# PROBLEM REQUIREMENTS
In the listing below, count every line that contains "cannot". Give nothing but the number.

**** EXERCISE INPUTS

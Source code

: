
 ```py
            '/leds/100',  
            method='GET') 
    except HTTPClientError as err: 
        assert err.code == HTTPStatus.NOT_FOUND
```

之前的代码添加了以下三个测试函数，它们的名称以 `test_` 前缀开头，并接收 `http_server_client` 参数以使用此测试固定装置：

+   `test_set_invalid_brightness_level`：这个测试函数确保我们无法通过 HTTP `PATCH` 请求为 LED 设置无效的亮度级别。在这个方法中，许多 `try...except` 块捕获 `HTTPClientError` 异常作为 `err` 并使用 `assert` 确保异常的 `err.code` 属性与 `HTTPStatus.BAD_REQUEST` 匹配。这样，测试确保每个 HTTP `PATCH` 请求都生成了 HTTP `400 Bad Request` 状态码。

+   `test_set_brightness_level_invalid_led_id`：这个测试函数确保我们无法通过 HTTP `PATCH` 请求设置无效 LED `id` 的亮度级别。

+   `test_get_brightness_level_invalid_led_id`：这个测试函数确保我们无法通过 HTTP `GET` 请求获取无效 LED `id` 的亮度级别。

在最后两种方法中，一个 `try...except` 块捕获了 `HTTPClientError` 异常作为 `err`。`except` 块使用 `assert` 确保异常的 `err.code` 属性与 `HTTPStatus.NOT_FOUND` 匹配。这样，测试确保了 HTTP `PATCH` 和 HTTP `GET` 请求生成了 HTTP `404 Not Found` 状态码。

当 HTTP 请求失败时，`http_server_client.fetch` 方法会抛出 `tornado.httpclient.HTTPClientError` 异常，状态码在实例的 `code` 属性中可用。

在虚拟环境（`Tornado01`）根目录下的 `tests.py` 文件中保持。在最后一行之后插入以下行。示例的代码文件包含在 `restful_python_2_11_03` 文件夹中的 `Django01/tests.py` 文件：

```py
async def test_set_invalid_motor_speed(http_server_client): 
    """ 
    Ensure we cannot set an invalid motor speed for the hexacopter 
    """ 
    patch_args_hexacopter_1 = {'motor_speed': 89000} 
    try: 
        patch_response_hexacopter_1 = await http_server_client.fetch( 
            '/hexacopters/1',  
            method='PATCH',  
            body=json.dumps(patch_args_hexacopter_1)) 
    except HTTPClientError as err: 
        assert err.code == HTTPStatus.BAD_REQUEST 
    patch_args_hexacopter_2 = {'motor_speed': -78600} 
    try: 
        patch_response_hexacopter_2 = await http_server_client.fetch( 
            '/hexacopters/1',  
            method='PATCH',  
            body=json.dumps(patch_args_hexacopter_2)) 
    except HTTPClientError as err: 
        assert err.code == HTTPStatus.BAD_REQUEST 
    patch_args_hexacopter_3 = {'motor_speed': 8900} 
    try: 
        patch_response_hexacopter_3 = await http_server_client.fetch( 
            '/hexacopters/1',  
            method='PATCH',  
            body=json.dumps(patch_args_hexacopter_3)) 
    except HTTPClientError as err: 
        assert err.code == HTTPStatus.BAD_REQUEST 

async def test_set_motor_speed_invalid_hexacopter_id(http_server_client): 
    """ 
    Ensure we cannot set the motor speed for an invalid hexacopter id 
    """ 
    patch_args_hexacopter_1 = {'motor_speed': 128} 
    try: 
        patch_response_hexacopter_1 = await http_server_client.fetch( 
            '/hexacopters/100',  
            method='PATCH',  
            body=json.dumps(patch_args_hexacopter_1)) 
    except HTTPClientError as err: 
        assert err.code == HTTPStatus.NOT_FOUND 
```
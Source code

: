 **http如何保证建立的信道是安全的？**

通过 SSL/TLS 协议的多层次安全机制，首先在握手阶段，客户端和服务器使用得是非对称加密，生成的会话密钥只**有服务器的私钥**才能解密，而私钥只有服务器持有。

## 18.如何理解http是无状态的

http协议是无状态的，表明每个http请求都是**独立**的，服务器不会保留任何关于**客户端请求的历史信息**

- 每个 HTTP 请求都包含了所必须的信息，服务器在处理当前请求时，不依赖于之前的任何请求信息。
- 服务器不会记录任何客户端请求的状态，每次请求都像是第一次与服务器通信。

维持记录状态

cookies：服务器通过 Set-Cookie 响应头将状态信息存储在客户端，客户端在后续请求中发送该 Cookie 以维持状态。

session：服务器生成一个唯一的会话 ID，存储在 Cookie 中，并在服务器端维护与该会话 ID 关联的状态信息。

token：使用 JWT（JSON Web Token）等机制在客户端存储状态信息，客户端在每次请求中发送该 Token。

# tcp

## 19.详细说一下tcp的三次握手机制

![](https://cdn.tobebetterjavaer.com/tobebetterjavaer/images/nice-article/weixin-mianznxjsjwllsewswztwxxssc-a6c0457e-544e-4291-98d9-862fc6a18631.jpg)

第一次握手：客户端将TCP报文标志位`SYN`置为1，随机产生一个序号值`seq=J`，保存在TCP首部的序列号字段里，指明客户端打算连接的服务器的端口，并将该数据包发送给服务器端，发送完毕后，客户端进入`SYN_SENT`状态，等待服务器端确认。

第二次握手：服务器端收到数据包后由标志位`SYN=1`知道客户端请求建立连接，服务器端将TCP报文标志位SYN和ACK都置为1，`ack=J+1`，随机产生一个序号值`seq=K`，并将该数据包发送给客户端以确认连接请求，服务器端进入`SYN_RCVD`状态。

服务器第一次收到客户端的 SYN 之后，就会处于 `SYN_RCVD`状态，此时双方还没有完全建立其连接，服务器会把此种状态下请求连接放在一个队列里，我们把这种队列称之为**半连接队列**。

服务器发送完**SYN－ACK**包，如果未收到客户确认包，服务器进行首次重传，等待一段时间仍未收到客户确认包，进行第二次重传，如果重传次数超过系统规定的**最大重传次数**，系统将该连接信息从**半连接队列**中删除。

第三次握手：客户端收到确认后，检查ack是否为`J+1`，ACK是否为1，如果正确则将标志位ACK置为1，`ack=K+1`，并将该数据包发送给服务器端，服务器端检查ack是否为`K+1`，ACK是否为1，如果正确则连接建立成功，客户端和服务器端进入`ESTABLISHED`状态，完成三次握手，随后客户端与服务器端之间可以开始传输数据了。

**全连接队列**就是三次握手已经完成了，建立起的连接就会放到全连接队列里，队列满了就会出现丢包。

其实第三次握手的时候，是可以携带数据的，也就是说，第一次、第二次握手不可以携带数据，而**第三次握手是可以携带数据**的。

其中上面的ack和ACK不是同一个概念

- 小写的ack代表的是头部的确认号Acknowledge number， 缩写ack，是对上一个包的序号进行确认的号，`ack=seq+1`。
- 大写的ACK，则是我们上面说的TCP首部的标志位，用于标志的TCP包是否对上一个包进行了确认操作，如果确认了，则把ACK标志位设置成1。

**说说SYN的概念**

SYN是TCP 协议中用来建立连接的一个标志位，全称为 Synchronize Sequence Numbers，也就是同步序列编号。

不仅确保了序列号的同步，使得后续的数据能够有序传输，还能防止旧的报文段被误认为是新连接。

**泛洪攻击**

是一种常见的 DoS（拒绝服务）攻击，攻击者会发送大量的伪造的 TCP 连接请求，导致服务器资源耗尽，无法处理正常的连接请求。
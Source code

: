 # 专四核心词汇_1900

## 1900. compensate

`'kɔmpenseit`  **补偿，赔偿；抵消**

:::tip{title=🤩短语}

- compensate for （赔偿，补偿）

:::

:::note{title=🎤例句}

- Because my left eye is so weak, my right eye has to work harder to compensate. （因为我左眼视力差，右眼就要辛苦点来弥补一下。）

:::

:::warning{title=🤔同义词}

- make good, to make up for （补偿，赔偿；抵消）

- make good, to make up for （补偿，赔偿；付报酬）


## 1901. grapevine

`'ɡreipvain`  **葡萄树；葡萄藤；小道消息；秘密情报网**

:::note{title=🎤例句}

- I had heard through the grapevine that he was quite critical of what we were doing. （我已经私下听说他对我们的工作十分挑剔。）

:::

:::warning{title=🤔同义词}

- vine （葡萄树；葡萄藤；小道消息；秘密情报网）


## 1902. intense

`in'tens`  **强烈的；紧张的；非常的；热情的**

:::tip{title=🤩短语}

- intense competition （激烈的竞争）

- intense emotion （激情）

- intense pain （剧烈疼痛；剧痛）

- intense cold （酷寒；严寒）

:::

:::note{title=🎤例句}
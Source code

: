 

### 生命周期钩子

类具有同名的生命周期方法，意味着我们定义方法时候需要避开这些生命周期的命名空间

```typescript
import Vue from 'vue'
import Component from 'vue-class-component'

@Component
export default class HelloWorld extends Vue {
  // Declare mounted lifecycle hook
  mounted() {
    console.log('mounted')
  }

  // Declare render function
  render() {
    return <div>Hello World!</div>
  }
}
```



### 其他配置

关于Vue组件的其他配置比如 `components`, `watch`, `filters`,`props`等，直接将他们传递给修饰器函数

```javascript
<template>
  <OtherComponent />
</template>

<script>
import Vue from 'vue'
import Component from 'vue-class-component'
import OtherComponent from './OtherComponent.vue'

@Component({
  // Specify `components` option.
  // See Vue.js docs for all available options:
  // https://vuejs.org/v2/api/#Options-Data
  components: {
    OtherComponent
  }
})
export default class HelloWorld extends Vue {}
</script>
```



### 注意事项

********

# RESPONSE
2